- **Task details**
Exact reproduction required: the lines below from the line with "### 3. Install Dependencies" to the line with "If you have", both ends included, and no others.

* * * *

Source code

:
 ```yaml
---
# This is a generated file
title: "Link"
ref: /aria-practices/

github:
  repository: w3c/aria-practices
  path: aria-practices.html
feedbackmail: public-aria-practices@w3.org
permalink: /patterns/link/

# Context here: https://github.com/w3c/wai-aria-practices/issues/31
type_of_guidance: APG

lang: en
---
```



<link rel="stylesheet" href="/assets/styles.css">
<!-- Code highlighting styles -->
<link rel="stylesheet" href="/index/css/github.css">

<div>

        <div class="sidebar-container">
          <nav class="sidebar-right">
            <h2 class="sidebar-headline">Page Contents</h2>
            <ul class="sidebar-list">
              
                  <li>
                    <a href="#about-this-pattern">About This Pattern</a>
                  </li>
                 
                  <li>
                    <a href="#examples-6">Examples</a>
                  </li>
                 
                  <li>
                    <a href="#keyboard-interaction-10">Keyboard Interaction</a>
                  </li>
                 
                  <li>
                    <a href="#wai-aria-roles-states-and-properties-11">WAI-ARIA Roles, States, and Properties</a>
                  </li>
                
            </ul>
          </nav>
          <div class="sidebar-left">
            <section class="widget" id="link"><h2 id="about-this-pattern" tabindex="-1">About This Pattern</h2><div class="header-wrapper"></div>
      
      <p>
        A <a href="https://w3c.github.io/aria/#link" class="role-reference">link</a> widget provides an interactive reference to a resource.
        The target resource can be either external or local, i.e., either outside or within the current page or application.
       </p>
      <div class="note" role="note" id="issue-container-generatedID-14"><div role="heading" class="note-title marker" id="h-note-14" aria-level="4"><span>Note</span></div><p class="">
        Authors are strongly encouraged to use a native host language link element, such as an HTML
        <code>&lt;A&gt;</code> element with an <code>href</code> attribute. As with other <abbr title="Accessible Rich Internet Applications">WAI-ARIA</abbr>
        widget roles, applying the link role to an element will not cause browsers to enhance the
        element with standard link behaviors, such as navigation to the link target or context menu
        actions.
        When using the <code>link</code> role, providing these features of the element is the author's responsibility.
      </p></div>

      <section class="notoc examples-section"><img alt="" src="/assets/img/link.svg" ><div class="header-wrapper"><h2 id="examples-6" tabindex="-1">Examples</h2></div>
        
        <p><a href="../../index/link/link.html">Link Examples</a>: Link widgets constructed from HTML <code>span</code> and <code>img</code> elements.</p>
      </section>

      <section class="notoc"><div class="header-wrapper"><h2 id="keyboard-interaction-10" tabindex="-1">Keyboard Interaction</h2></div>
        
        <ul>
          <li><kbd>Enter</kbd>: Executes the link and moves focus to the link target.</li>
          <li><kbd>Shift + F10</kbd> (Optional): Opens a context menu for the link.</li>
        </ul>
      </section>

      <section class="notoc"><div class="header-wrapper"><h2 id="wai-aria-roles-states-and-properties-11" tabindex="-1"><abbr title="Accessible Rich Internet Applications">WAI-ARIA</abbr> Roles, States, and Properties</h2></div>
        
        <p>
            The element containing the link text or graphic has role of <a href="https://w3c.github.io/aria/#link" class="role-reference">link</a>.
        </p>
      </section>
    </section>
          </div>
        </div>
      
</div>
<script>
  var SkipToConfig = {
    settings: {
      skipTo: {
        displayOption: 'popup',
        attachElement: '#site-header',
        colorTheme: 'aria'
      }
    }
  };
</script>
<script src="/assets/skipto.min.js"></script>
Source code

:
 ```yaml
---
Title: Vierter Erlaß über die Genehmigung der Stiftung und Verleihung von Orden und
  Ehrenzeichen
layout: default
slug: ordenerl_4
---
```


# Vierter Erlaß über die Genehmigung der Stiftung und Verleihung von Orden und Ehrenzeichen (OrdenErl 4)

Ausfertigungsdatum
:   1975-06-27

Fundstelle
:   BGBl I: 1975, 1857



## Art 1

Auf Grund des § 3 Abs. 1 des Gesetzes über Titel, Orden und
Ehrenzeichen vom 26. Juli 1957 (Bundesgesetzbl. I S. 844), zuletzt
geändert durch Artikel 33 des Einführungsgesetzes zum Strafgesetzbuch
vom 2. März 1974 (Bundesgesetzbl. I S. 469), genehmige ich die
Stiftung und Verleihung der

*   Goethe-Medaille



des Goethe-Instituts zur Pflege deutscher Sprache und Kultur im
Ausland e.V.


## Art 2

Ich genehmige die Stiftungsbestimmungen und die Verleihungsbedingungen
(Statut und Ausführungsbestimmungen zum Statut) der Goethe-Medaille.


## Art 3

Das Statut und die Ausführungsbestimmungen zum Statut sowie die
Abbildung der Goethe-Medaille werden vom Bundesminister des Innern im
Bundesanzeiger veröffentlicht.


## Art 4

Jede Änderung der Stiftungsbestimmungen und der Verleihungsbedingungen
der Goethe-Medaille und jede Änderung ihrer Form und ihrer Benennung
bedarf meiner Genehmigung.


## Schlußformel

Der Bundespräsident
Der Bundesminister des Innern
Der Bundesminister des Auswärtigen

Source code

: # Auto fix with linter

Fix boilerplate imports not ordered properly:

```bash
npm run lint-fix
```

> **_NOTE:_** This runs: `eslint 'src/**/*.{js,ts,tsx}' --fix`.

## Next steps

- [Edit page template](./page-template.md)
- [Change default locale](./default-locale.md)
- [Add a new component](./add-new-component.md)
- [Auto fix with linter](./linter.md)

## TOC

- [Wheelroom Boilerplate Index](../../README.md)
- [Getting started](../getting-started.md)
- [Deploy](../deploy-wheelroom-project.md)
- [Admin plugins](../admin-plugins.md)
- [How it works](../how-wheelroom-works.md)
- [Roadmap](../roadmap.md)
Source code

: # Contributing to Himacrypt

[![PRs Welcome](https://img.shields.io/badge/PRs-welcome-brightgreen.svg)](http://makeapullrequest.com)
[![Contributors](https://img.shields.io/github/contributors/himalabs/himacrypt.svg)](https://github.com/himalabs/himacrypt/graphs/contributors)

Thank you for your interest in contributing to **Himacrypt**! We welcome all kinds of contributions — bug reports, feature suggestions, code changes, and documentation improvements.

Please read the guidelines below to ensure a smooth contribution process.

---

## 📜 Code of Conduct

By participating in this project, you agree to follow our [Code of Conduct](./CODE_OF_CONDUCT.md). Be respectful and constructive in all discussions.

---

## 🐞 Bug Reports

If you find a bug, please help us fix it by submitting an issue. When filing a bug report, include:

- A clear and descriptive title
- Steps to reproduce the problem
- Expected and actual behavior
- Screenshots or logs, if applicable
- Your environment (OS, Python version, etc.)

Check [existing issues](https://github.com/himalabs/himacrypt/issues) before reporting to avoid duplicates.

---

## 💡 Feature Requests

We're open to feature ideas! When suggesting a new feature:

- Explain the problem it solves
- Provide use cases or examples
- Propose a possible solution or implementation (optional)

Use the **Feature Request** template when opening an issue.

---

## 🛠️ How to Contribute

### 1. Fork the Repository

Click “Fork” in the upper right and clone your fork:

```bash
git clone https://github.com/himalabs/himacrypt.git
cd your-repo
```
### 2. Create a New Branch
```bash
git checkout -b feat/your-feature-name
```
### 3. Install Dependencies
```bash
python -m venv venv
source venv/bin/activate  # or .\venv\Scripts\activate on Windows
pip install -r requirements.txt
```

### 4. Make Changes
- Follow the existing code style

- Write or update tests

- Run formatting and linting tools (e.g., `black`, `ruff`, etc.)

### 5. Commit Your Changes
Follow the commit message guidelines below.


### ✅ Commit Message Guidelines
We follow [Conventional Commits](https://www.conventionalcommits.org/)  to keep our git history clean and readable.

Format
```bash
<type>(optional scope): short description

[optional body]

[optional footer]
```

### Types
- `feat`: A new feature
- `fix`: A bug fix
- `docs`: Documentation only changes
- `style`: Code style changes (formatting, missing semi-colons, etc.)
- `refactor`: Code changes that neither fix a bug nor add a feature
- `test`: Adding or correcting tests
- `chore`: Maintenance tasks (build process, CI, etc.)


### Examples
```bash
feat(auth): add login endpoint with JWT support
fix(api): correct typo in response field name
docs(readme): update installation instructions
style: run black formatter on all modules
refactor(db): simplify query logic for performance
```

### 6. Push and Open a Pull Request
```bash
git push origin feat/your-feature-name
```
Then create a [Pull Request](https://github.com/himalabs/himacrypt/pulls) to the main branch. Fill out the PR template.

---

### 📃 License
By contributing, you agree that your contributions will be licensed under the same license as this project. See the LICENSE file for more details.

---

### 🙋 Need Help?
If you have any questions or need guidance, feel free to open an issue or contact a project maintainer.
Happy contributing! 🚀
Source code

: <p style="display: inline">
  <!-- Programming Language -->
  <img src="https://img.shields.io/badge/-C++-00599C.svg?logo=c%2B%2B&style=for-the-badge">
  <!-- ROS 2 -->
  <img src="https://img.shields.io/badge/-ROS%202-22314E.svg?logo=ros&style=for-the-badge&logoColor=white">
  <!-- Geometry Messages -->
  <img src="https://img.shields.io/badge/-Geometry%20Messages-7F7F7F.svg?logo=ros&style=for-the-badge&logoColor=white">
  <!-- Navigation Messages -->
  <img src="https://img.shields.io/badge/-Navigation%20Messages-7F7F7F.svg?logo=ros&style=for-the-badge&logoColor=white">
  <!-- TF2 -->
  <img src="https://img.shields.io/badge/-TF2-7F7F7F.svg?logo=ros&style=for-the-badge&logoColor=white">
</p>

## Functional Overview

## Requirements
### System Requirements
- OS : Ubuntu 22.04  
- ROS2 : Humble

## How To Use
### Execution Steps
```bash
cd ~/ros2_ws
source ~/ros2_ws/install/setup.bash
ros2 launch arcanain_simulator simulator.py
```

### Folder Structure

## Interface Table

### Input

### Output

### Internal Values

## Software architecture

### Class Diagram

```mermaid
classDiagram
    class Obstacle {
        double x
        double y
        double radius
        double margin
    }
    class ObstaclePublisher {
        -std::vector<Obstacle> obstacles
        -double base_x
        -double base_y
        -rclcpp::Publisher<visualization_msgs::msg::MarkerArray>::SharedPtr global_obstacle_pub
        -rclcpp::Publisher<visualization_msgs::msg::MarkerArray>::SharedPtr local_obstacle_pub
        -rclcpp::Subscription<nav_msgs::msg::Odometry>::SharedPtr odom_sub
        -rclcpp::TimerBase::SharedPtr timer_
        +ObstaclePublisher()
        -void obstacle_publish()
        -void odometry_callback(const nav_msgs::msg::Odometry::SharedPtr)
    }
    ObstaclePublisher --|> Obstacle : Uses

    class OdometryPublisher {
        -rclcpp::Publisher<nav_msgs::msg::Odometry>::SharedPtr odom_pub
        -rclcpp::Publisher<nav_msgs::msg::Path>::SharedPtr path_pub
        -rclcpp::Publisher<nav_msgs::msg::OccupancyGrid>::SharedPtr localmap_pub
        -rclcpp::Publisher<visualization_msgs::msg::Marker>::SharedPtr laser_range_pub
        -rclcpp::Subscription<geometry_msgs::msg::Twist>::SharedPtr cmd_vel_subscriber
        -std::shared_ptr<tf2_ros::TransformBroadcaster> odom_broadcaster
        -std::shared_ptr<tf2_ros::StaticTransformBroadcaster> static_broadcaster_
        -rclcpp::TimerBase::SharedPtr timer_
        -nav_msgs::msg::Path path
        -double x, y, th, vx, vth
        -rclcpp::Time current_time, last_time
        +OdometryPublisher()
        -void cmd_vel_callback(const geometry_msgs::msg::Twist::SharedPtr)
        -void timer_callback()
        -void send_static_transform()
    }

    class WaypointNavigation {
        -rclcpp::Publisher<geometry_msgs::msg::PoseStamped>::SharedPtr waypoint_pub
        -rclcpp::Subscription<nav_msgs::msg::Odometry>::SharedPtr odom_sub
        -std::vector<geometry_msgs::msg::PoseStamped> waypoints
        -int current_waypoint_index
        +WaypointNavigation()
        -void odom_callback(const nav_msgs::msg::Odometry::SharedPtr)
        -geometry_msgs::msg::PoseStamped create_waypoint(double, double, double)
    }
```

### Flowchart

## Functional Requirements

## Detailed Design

* * * *

- **Problem solution**
### 3. Install Dependencies
```bash
python -m venv venv
source venv/bin/activate  # or .\venv\Scripts\activate on Windows
pip install -r requirements.txt
```

### 4. Make Changes
- Follow the existing code style

- Write or update tests

- Run formatting and linting tools (e.g., `black`, `ruff`, etc.)

### 5. Commit Your Changes
Follow the commit message guidelines below.


### ✅ Commit Message Guidelines
We follow [Conventional Commits](https://www.conventionalcommits.org/)  to keep our git history clean and readable.

Format
```bash
<type>(optional scope): short description

[optional body]

[optional footer]
```

### Types
- `feat`: A new feature
- `fix`: A bug fix
- `docs`: Documentation only changes
- `style`: Code style changes (formatting, missing semi-colons, etc.)
- `refactor`: Code changes that neither fix a bug nor add a feature
- `test`: Adding or correcting tests
- `chore`: Maintenance tasks (build process, CI, etc.)


### Examples
```bash
feat(auth): add login endpoint with JWT support
fix(api): correct typo in response field name
docs(readme): update installation instructions
style: run black formatter on all modules
refactor(db): simplify query logic for performance
```

### 6. Push and Open a Pull Request
```bash
git push origin feat/your-feature-name
```
Then create a [Pull Request](https://github.com/himalabs/himacrypt/pulls) to the main branch. Fill out the PR template.

---

### 📃 License
By contributing, you agree that your contributions will be licensed under the same license as this project. See the LICENSE file for more details.

---

### 🙋 Need Help?
If you have any questions or need guidance, feel free to open an issue or contact a project maintainer.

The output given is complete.